Is the British banking crisis really over?
For centuries the banks have had a reputation of stability. In spite of the odd gripe about charges and interest rates, we trusted them with our savings and turned to them whenever we needed to borrow money to realise our dreams. But after the past two years that reputation has been blackened, possibly forever.
"The UK banking system has changed fundamentally," says Joshua Raymond, market strategist at City Index. "It's as if a nuclear bomb has gone off in the market, and we're still feeling the aftershock."
The catalyst for the change was the credit crunch in the US. After several years of sometimes reckless lending and rising mortgage defaults, appetite disappeared for the higher-risk loans and, as interest rates rose, it became harder for lenders to borrow money to support their lending strategies. Liquidity in the market simply dried up.
The first UK bank to feel the effects was Northern Rock. Finding it difficult to borrow money to support its lending strategy, it was forced to turn to the government in early September 2007 for emergency financial support.
This unusual step led to a run on the bank, with customers queuing for hours to withdraw their money, taking out £1 billion on the first day alone. Then, as the bank continued to struggle and no suitable takeover bids came forward, the government nationalised it in February 2008.
Almost a year on from Northern Rock's slide, Lehman Brothers in the US sent further shockwaves through the market when it collapsed on 15 September. "This created a huge amount of market uncertainty," says Raymond. "Lehmans caused something of a domino effect as it then became impossible to work out which bank had what toxic debts."
Against this backdrop, some unprecedented events occurred. First, several British banks had to turn to the government for financial support. Although they waited a little longer than Northern Rock for a bailout, in October 2008, Royal Bank of Scotland received £20 billion and Lloyds Banking Group, which had acquired HBOS, received £17 billion from the government.
On top of this, five banks went into default.

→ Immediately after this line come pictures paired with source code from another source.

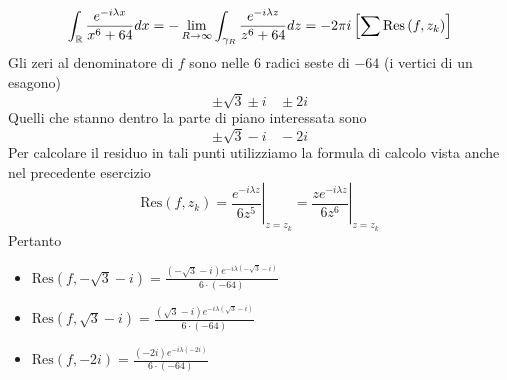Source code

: \begin{equation*}
\int _{\mathbb{R} }\frac{e^{-i\lambda x}}{x^{6} +64} dx=-\lim\limits _{R\rightarrow \infty }\int _{\gamma _{R}}\frac{e^{-i\lambda z}}{z^{6} +64} dz=-2\pi i\left[\sum \mathrm{Res}\left( f,z_{k}\right)\right]
\end{equation*}
Gli zeri al denominatore di $f$ sono nelle $6$ radici seste di $-64$ (i vertici di un esagono)
\begin{equation*}
\pm \sqrt{3} \pm i\ \ \ \ \pm 2i
\end{equation*}
Quelli che stanno dentro la parte di piano interessata sono
\begin{equation*}
\pm \sqrt{3} -i\ \ \ \ -2i
\end{equation*}
Per calcolare il residuo in tali punti utilizziamo la formula di calcolo vista anche nel precedente esercizio
\begin{equation*}
\mathrm{Res}\left( f,z_{k}\right) =\left. \frac{e^{-i\lambda z}}{6z^{5}}\right| _{z=z_{k}} =\left. \frac{ze^{-i\lambda z}}{6z^{6}}\right| _{z=z_{k}}
\end{equation*}
Pertanto
\begin{itemize}
\item $\mathrm{Res}\left( f,-\sqrt{3} -i\right) =\frac{\left( -\sqrt{3} -i\right) e^{-i\lambda \left( -\sqrt{3} -i\right)}}{6\cdotp \left( -64\right)}$
\item $\mathrm{Res}\left( f,\sqrt{3} -i\right) =\frac{\left(\sqrt{3} -i\right) e^{-i\lambda \left(\sqrt{3} -i\right)}}{6\cdotp \left( -64\right)}$
\item $\mathrm{Res}\left( f,-2i\right) =\frac{\left( -2i\right) e^{-i\lambda \left( -2i\right)}}{6\cdotp \left( -64\right)}$
\end{itemize}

These were Bradford & Bingley at the end of September last year, followed by Heritable Bank, Kaupthing Edge and Icesave in October, and London Scottish Bank in November. Then, in March this year, the Dunfermline Building Society also failed.
The failure of these banks resulted in compensation payouts totalling £20.9 billion to some 3.5 million account holders, with some, including the Dunfermline customers, transferred to other banks and building societies.
Although the spate of bank failures appears to be behind us, the extent of the shake-up in the banking sector can be seen in the latest round of results.
"When the banks announced their half-yearly figures at the beginning of August, there was a real polarisation between the haves and the have-nots," says Richard Hunter, head of UK equities at Hargreaves Lansdown.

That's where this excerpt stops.